Man speaking into a microphone in a room full of people.

Fulton Schools computer systems engineering alumnus Derick Tangap explains his venture, Frontier Technology Group, to the student founders attending Techiepalooza. Photo by Erika Gronek/ASU

The future of innovation and entrepreneurship

The E+I team and the Fulton Schools further encourage student ventures by granting more than $450,000 annually to support student venture success. By hosting impactful events on an international scale, the Fulton Schools plan to continue fostering a community to support and motivate students.

They recently collaborated to host the ASU Innovation Open, which invites both domestic and international collegiate teams to pitch their ventures to business leaders and technology developers.

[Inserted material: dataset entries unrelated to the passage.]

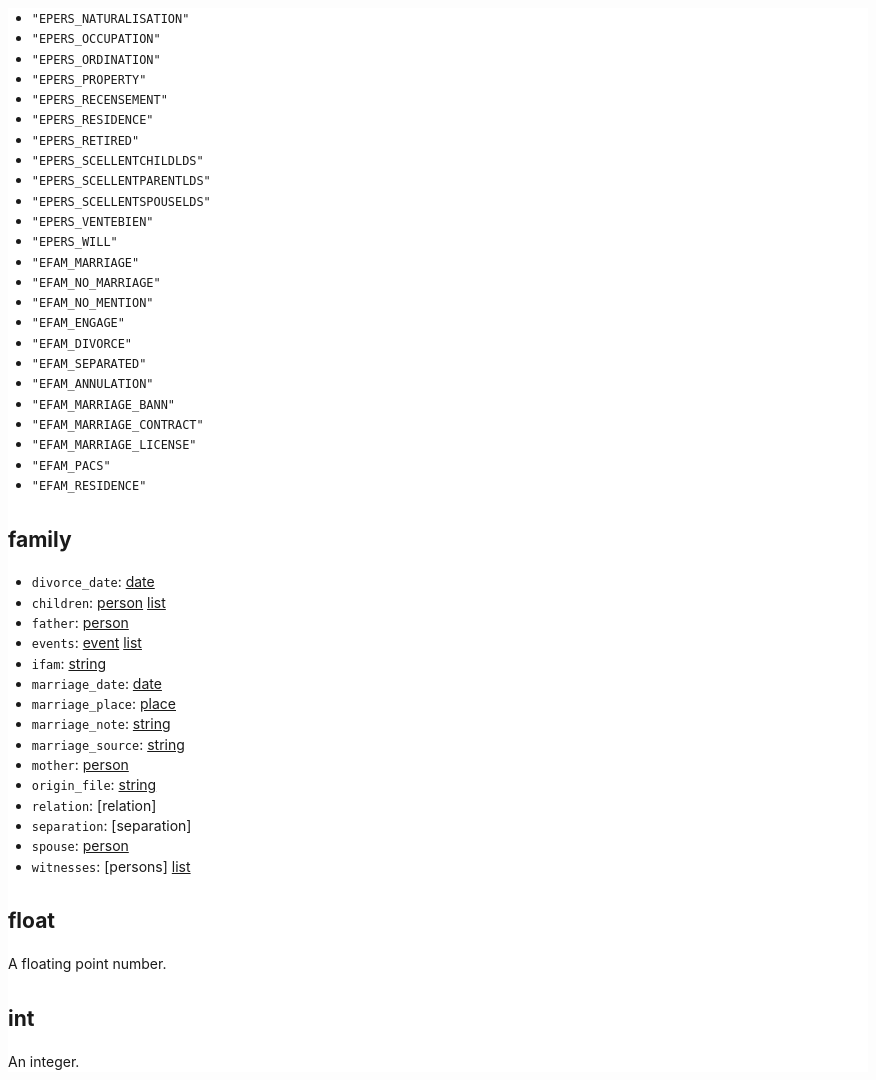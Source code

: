 - `"EPERS_NATURALISATION"`
- `"EPERS_OCCUPATION"`
- `"EPERS_ORDINATION"`
- `"EPERS_PROPERTY"`
- `"EPERS_RECENSEMENT"`
- `"EPERS_RESIDENCE"`
- `"EPERS_RETIRED"`
- `"EPERS_SCELLENTCHILDLDS"`
- `"EPERS_SCELLENTPARENTLDS"`
- `"EPERS_SCELLENTSPOUSELDS"`
- `"EPERS_VENTEBIEN"`
- `"EPERS_WILL"`
- `"EFAM_MARRIAGE"`
- `"EFAM_NO_MARRIAGE"`
- `"EFAM_NO_MENTION"`
- `"EFAM_ENGAGE"`
- `"EFAM_DIVORCE"`
- `"EFAM_SEPARATED"`
- `"EFAM_ANNULATION"`
- `"EFAM_MARRIAGE_BANN"`
- `"EFAM_MARRIAGE_CONTRACT"`
- `"EFAM_MARRIAGE_LICENSE"`
- `"EFAM_PACS"`
- `"EFAM_RESIDENCE"`

## family

- `divorce_date`: [date]
- `children`: [person] [list]
- `father`: [person]
- `events`: [event] [list]
- `ifam`: [string]
- `marriage_date`: [date]
- `marriage_place`: [place]
- `marriage_note`: [string]
- `marriage_source`: [string]
- `mother`: [person]
- `origin_file`: [string]
- `relation`: [relation]
- `separation`: [separation]
- `spouse`: [person]
- `witnesses`: [persons] [list]

## float

A floating point number.

## int

An integer.


[boolean]: #boolean
[burial]: #burial
[burial type]: #burial-type
[calendar]: #calendar
[date]: #date
[death]: #death
[death reason]: #death
[event]: #event
[family]: #family
[float]: #float
[int]: #int
[list]: #list
[person]: #person
[place]: #place
[prec]: #prec
[related]: #related
[related kind]: #related-kind
[string]: #string
[title]: #title
[witness]: #witness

E+I’s next event is a seed funding competition called the eSeed Challenge, which is part of the ASU Venture Devils program funding network. Teams will submit their analyses of business models, and winners will receive up to $6,000 and an all-expenses-paid trip to Silicon Valley.

“As a sponsor, I enjoy watching students grow from these events,” says Connor Hubach, a longtime supporter and mentor for E+I. “They become more confident, their pitches are more succinct and they clearly understand their market better.”

The team is eager to keep growing its network of entrepreneurs from all backgrounds and to promote entrepreneurial innovation on a global scale.